Saturday, October 25, 2008

Skew T Diagrams

My quest for the Instrument Rating has lead me to learn more about weather, pretty scary huh? I have been fascinated with the Skew T diagrams since I first read about them on the Pilots of America Forum. Multiple posts and good info shared by Scott Dennstaedt, CFII & Former NWS Meteorologist,Nationwide Cessna 350/400 Factory Instructor, IFR Magazine Contributing Editor Writer for Plane & Pilot, Pilot Journal and Twin & Turbine.

Scott offers a training course through Chesapeake Aviation Training and the link will provide a glimpse of the Skew T. I spent the day shooting approaches online since I could not get out of Wilmington this morning in order to make my 7am lesson. It sure would have been nice to get some actual in the soup but as they say, no IFR ticket,no wash. Between approaches I scoured the Internet reading about weather and the Skew T. I think I will be sending for Scott's training CD.

Below, I listed the link and info that Jeff Haby provided on my subject of the day. Sit back, read along and see what you think about this added weather info that is available for us to digest.

SKEW-T BASICS by Meteorologist Jeff Haby

The Skew-T Log-P offers an almost instantaneous snapshot of the atmosphere from the surface to about the 100 millibar level. The advantages and disadvantages of the Skew-T are given below:

Why do we need Skew-T Log-P diagrams?

Can assess the (in)stability of the atmosphere
Can see weather elements at every layer in the atmosphere
cap strength, convective temperature, forecasting temperatures,
determine character of
severe weather
This is the data used to produce the synoptic scale forecast models

What are some disadvantages of Skew-T's?

Only available twice a day (00Z and 12Z)
Character of weather can change dramatically between soundings
Sounding does not give a true vertical dimension since wind blows balloon downstream
Sounding does not give true instantaneous measurements since it takes several minutes to travel from the surface to the upper troposphere.

Below are all the basics lines that make up the Skew-T

Isobars-- Lines of equal pressure. They run horizontally from left to right and are labeled on the left side of the diagram. Pressure is given in increments of 100 mb and ranges from 1050 to 100 mb. Notice the spacing between isobars increases in the vertical (thus the name Log P).

Isotherms- Lines of equal temperature. They run from the southwest to the northeast (thus the name skew) across the diagram and are SOLID. Increment are given for every 10 degrees in units of Celsius. They are labeled at the bottom of the diagram.

Saturation mixing ratio lines- Lines of equal mixing ratio (mass of water vapor divided by mass of dry air -- grams per kilogram) These lines run from the southwest to the northeast and are DASHED. They are labeled on the bottom of the diagram.

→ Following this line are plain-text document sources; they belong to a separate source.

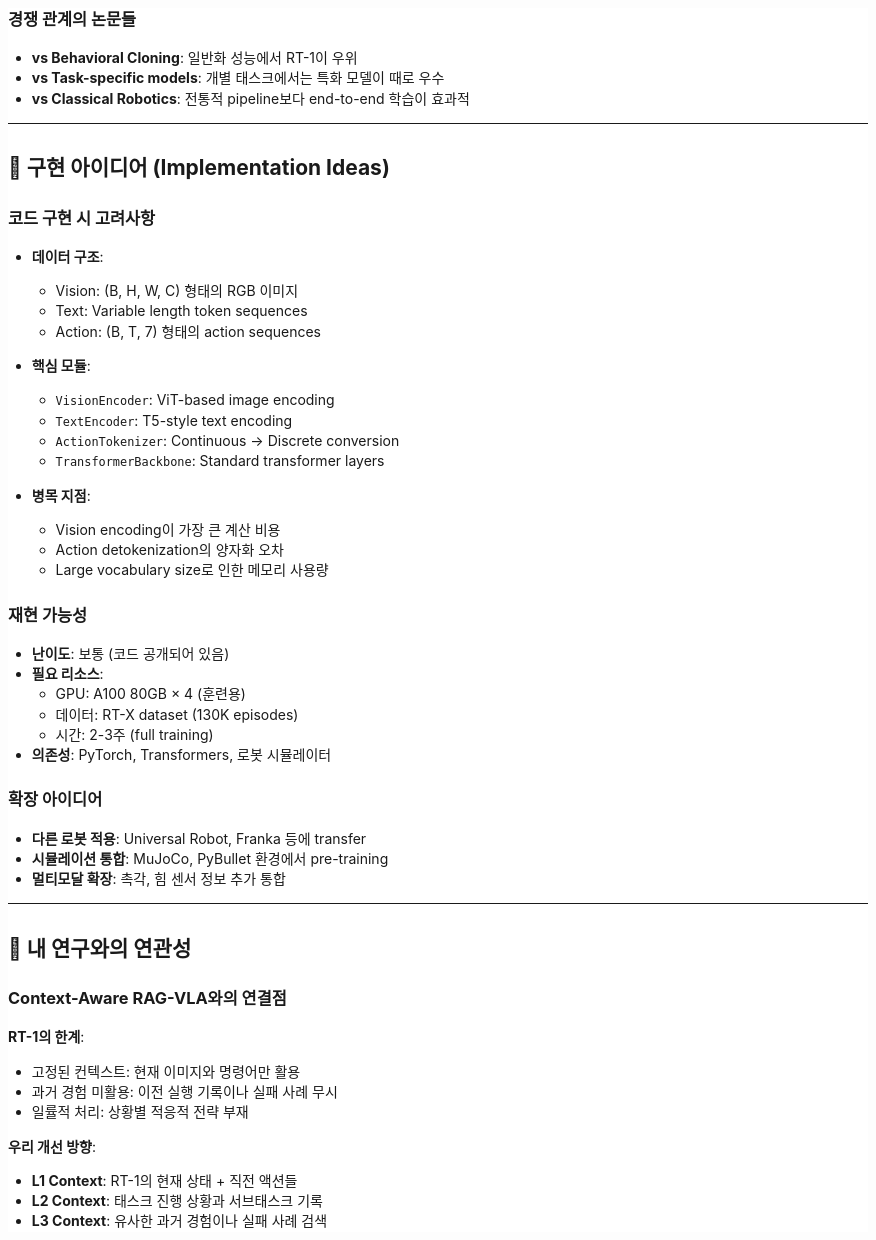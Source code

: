 ### 경쟁 관계의 논문들
- **vs Behavioral Cloning**: 일반화 성능에서 RT-1이 우위
- **vs Task-specific models**: 개별 태스크에서는 특화 모델이 때로 우수
- **vs Classical Robotics**: 전통적 pipeline보다 end-to-end 학습이 효과적

---

## 🚀 구현 아이디어 (Implementation Ideas)

### 코드 구현 시 고려사항
- **데이터 구조**: 
  - Vision: (B, H, W, C) 형태의 RGB 이미지
  - Text: Variable length token sequences  
  - Action: (B, T, 7) 형태의 action sequences
  
- **핵심 모듈**:
  - `VisionEncoder`: ViT-based image encoding
  - `TextEncoder`: T5-style text encoding
  - `ActionTokenizer`: Continuous → Discrete conversion
  - `TransformerBackbone`: Standard transformer layers

- **병목 지점**: 
  - Vision encoding이 가장 큰 계산 비용
  - Action detokenization의 양자화 오차
  - Large vocabulary size로 인한 메모리 사용량

### 재현 가능성
- **난이도**: 보통 (코드 공개되어 있음)
- **필요 리소스**: 
  - GPU: A100 80GB × 4 (훈련용)
  - 데이터: RT-X dataset (130K episodes)
  - 시간: 2-3주 (full training)
- **의존성**: PyTorch, Transformers, 로봇 시뮬레이터

### 확장 아이디어
- **다른 로봇 적용**: Universal Robot, Franka 등에 transfer
- **시뮬레이션 통합**: MuJoCo, PyBullet 환경에서 pre-training
- **멀티모달 확장**: 촉각, 힘 센서 정보 추가 통합

---

## 📌 내 연구와의 연관성

### Context-Aware RAG-VLA와의 연결점
**RT-1의 한계**:
- 고정된 컨텍스트: 현재 이미지와 명령어만 활용
- 과거 경험 미활용: 이전 실행 기록이나 실패 사례 무시
- 일률적 처리: 상황별 적응적 전략 부재

**우리 개선 방향**:
- **L1 Context**: RT-1의 현재 상태 + 직전 액션들
- **L2 Context**: 태스크 진행 상황과 서브태스크 기록
- **L3 Context**: 유사한 과거 경험이나 실패 사례 검색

Wind barbs- Wind speed and direction given for each plotted barb. Plotted on the right of the diagram.

Dry adiabatic lapse rate- Rate of cooling (10 degrees Celsius per kilometer) of a rising unsaturated parcel of air. These lines slope from the southeast to the northwest and are SOLID. Lines gradually arc to the North with height.

Moist adiabatic lapse rate-- Rate of cooling (depends on moisture content of air) of a rising saturated parcel of air. These lines slope from the south toward the northwest. The MALR increases with height since cold air has less moisture content than warm air.

Environmental sounding-- Same as the actual measured temperatures in the atmosphere. This is the jagged line running south to north on the diagram. This line is always to the right of the dewpoint plot.

Dewpoint plot- This is the jagged line running south to north. It is the vertical plot of dewpoint temperature. This line is always to the left of the environmental sounding.

Parcel lapse rate-- The temperature path a parcel would take if raised from the Planetary Boundary Layer. The lapse rate follows the DALR until saturation, then follows the MALR. This line is used to calculate the LI, CAPE, CINH, and other thermodynamic indices.

Below is an example diagram showing the lines of the Skew-T Log-P diagram

1 comment:

Anonymous said...

Good stuff Gary. I'm also interested in learning more about the Skew-T diagram. It's been on my to-do list for a few months now. ;)

Let us know what you think of Scott's course if you take it.